## Assignment
Restate word for word the lines below from the one that has "W_t - W_s \sim" through the one that has "aufgebaut sein. \\", keeping both and dropping all pictures.

## Source data

• • • • • • •

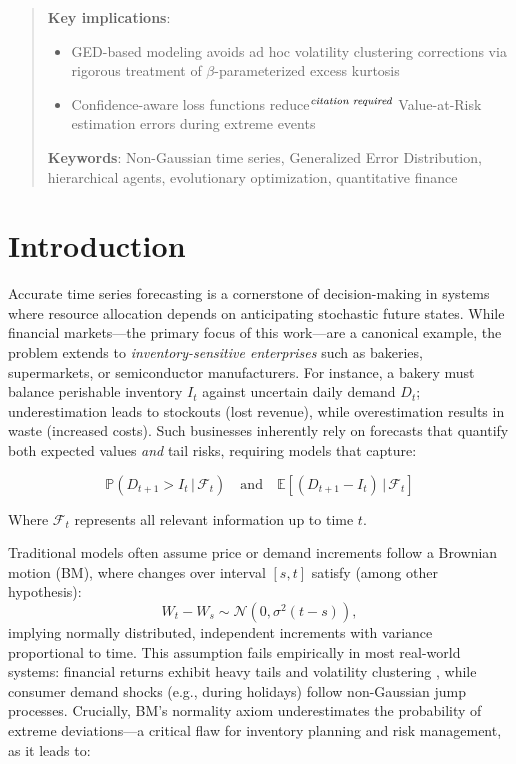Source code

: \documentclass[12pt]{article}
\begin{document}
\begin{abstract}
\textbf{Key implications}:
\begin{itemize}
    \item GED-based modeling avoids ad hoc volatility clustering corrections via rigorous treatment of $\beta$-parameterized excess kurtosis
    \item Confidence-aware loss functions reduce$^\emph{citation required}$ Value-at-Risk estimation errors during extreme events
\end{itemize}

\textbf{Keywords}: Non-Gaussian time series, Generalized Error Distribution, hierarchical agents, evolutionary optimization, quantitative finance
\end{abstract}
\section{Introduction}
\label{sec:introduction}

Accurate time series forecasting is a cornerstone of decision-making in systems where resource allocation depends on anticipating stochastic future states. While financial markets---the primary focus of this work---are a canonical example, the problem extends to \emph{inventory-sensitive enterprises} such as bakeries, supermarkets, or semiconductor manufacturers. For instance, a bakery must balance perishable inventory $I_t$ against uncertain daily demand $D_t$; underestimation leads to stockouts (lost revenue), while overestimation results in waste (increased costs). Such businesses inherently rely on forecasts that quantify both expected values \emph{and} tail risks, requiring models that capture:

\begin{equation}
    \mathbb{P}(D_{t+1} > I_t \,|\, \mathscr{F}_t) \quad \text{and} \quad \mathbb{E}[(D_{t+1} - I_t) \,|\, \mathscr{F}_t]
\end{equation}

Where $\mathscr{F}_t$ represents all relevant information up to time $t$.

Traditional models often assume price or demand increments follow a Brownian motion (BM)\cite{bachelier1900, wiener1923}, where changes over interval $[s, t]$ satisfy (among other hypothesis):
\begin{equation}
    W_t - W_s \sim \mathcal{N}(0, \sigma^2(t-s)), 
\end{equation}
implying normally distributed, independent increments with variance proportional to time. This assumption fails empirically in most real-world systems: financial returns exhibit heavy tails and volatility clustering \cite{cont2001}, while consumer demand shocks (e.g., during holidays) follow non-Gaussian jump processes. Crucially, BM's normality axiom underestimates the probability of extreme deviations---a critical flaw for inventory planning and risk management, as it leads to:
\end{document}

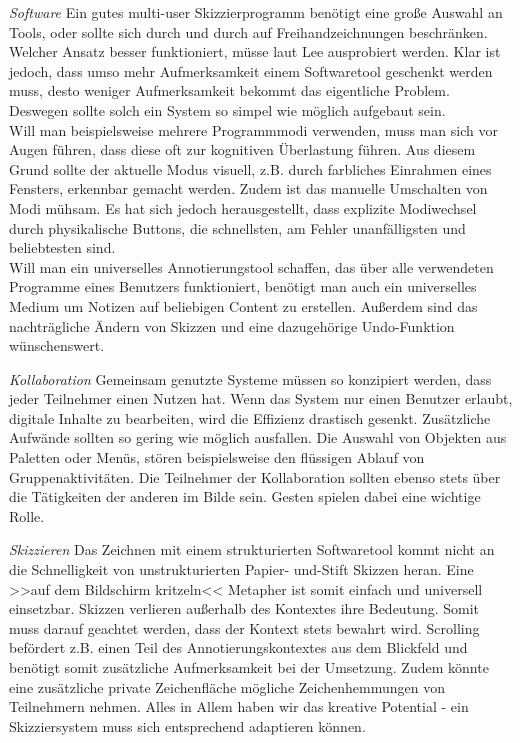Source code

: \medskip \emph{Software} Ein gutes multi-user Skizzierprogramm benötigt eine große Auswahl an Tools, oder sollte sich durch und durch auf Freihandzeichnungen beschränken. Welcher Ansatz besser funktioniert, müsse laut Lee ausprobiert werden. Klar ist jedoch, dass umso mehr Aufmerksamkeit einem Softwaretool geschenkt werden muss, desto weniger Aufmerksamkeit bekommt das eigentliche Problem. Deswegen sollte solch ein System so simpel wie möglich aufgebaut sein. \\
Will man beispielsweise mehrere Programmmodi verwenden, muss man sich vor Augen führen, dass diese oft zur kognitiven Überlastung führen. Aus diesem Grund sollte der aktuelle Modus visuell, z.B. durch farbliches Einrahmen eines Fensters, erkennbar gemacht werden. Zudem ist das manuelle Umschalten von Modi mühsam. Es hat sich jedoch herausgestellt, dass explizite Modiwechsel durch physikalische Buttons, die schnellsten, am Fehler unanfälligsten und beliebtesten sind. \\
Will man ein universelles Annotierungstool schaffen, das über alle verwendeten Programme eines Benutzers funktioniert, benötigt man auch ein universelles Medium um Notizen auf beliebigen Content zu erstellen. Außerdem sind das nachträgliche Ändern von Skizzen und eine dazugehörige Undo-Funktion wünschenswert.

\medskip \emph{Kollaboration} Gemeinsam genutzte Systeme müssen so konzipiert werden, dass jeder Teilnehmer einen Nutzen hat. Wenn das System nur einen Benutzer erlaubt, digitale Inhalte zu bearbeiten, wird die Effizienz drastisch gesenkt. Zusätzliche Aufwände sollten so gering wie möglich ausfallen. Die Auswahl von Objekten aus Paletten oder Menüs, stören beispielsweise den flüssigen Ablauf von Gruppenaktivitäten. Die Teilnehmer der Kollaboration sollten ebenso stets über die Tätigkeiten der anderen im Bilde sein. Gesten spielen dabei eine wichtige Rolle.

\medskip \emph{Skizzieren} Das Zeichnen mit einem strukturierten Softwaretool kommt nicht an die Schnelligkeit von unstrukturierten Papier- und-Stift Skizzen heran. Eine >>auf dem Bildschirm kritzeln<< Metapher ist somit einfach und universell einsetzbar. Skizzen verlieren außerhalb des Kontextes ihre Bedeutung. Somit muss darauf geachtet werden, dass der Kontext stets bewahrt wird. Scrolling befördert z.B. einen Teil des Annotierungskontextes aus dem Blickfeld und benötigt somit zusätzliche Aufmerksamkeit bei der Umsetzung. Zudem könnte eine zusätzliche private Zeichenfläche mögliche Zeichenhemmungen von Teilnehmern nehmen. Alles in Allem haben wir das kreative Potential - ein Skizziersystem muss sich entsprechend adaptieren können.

• • • • • • •

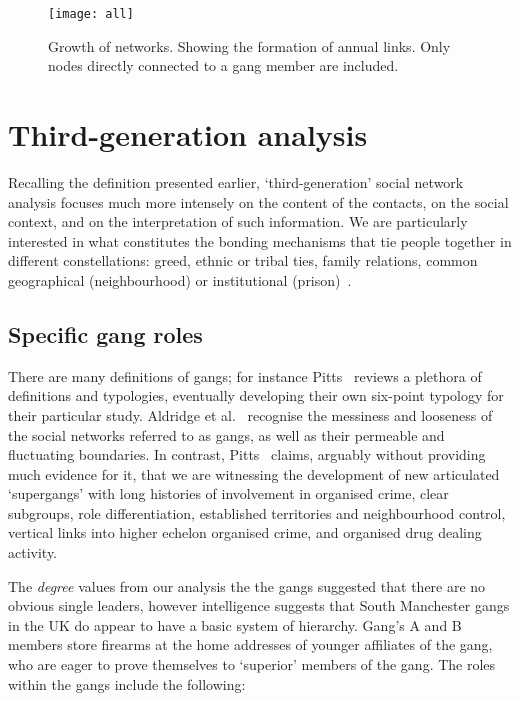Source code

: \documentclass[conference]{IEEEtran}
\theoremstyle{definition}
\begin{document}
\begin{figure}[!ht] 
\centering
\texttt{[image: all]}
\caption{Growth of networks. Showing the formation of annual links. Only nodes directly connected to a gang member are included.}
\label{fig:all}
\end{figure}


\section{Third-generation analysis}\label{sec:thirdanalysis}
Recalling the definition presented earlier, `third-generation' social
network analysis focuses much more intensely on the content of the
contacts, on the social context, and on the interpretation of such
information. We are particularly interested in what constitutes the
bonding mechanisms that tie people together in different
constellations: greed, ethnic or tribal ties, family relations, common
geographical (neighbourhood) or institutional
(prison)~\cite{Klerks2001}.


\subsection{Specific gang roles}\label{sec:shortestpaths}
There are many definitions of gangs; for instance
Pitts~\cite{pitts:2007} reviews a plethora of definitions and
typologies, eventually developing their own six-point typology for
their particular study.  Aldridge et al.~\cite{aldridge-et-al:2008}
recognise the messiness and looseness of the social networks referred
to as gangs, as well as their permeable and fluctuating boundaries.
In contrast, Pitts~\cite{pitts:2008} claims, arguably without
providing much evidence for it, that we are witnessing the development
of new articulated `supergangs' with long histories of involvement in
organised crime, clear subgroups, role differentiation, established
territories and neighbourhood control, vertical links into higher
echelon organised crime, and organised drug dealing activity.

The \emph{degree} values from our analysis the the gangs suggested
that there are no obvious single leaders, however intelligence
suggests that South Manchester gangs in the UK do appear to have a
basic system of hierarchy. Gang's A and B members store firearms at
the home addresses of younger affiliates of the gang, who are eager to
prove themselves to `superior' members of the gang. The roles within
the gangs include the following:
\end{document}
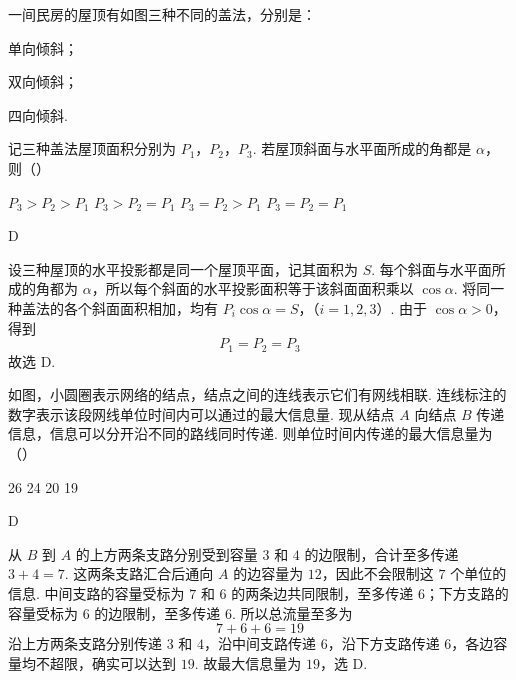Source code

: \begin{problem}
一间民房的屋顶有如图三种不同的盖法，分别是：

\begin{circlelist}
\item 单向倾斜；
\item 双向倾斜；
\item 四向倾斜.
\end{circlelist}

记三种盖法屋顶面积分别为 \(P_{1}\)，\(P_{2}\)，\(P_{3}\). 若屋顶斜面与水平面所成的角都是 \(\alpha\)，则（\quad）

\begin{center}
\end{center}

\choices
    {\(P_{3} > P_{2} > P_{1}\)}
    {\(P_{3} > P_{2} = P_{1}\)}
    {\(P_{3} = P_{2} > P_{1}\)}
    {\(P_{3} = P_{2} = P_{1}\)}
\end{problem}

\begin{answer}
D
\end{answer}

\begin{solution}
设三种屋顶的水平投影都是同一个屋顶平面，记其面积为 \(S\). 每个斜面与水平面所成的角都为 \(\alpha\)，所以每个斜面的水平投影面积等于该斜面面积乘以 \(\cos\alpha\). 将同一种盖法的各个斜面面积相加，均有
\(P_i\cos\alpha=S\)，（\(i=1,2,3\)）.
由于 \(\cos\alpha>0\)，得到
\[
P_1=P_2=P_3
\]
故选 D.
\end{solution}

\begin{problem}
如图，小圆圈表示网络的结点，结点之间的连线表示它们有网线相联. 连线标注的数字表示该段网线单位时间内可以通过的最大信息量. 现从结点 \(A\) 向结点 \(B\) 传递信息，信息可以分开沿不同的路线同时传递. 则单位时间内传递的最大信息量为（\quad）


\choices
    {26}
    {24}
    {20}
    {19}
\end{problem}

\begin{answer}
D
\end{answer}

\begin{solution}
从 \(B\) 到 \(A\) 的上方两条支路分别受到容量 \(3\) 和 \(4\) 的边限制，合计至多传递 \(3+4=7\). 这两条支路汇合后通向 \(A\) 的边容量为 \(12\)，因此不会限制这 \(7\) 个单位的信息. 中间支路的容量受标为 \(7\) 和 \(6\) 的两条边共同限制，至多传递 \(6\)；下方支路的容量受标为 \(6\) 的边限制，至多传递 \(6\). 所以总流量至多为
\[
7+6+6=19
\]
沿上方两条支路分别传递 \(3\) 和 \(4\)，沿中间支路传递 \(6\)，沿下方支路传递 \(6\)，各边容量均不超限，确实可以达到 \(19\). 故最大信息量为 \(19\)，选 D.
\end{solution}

• • • • • • •

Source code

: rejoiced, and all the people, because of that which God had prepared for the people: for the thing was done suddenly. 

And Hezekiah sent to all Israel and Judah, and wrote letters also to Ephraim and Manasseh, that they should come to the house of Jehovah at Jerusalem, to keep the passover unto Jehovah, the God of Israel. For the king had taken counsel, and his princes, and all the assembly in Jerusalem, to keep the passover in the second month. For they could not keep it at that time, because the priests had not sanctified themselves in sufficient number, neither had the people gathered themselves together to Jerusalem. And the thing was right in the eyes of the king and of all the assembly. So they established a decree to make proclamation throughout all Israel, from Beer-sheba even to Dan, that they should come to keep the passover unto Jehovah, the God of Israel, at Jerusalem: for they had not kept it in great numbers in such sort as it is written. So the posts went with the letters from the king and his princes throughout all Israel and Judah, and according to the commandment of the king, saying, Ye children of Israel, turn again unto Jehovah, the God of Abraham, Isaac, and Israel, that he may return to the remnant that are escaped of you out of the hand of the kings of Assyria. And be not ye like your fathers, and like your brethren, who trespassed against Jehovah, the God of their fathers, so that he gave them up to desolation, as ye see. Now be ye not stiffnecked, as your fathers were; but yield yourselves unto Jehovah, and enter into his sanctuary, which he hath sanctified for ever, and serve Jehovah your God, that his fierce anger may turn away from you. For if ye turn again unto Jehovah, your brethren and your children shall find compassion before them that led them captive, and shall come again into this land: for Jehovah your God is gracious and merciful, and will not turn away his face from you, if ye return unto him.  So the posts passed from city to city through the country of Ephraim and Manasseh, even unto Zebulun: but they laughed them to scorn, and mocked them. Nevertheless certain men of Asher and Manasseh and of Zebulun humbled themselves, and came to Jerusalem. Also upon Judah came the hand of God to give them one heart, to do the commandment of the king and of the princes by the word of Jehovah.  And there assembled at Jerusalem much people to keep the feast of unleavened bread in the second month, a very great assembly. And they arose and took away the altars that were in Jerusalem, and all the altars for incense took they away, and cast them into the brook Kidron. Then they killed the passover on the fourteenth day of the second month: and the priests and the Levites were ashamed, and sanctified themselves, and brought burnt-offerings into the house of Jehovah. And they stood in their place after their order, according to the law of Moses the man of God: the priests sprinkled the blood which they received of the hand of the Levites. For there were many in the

• • • • • • •

## Result of this task
    W_t - W_s \sim \mathcal{N}(0, \sigma^2(t-s)), 
\end{equation}
implying normally distributed, independent increments with variance proportional to time. This assumption fails empirically in most real-world systems: financial returns exhibit heavy tails and volatility clustering \cite{cont2001}, while consumer demand shocks (e.g., during holidays) follow non-Gaussian jump processes. Crucially, BM's normality axiom underestimates the probability of extreme deviations---a critical flaw for inventory planning and risk management, as it leads to:
\end{document}

Source code

: \medskip \emph{Software} Ein gutes multi-user Skizzierprogramm benötigt eine große Auswahl an Tools, oder sollte sich durch und durch auf Freihandzeichnungen beschränken. Welcher Ansatz besser funktioniert, müsse laut Lee ausprobiert werden. Klar ist jedoch, dass umso mehr Aufmerksamkeit einem Softwaretool geschenkt werden muss, desto weniger Aufmerksamkeit bekommt das eigentliche Problem. Deswegen sollte solch ein System so simpel wie möglich aufgebaut sein. \\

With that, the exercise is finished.